One or two people are hovering and I try to pull away. ‘No need, Gustav. I understand you.’

‘No, I don’t think you do. I’m helping you professionally. So you must help me personally. We’ve already made a start, and that has made me want you more, Serena. There’s so much I want to do with you, teach you, teach myself. I need you under my roof, where I can find you.’ He tugs on the silver chain. ‘Attached to me.’

‘Not tonight, Gustav. Please? I’m exhausted. Exhilarated, but exhausted. Can you give me a couple of days?’

‘And what if the exhibition is sold out in two days?’

I shake my head. ‘You know it won’t be. And if it is, then I’ll give you those extra days in lieu.’

‘Fair enough.’ He refuses to show me his disappointment. He lets the silver chain go slack.

‘I need to sort my head out, Gustav. And if I come to you, I’ll need to tell Polly and pack up her flat, too.’

He nods silently. Why is there a plunging of disappointment in me at that? Does the perverse creature in me want him to beg, plead, take my hand, say something irresistible? Touch me, there, where he knows I melt? Yes. That’s exactly what the perverse creature wants.

But instead he lifts my hand to his lips, brushes his mouth across it. His eyes are softer now, because I’ve said what he wants me to say. He half closes them as he breathes me in, then he unclips the chain once again and steps back.

‘Two days, Serena. But after that you’re mine.’

We stare at each other. I bite my lip, fiddle with a strand of hair. Why don’t I just give in, let go? The security he offers is wrapped in danger, and that’s why I’m playing hard to get. I welcome the danger, I think. It’s the security I’m worried about. I want to make my own luck. Just when I’ve cut loose, in swoops another jailer to take me prisoner.

He gathers up the silver chain in his bunched fist and turns to speak to some waiting people.

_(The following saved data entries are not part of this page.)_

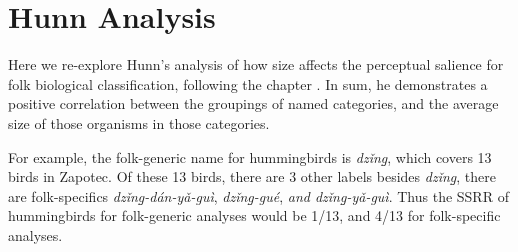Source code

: \documentclass[10pt,letterpaper]{article}
\begin{document}
\section{Hunn Analysis}
Here we re-explore Hunn's analysis of how size affects the perceptual salience for folk biological classification, following the chapter \cite{hunn1999size}. In sum, he demonstrates a positive correlation between the groupings of named categories, and the average size of those organisms in those categories.


For example, the folk-generic name for hummingbirds is \textit{dz\v{i}n\b{g}}, which covers 13 birds in Zapotec. Of these 13 birds, there are 3 other labels besides \textit{dz\v{i}n\b{g}}, there are folk-specifics \textit{dz\v{i}n\b{g}-d\'{a}n-y\v{a}-gu\`{i}}, \textit{dz\v{i}n\b{g}-gu\'{e}}, \textit{and dz\v{i}n\b{g}-y\v{a}-gu\`{i}}. Thus the SSRR of hummingbirds for folk-generic analyses would be 1/13, and 4/13 for folk-specific analyses.
\end{document}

And much later, when the crowd has dispersed and the gallery is locked up, when Gustav has gone without another word to me, and I’m walking away down the Strand towards Polly’s flat, the realisation of tonight’s quick success, the hard figures Crystal quoted earlier, it all hits me like a stone in the chest.

Sell another three-quarters of the display and sooner than blinking my time under Gustav Levi’s wing will be finished.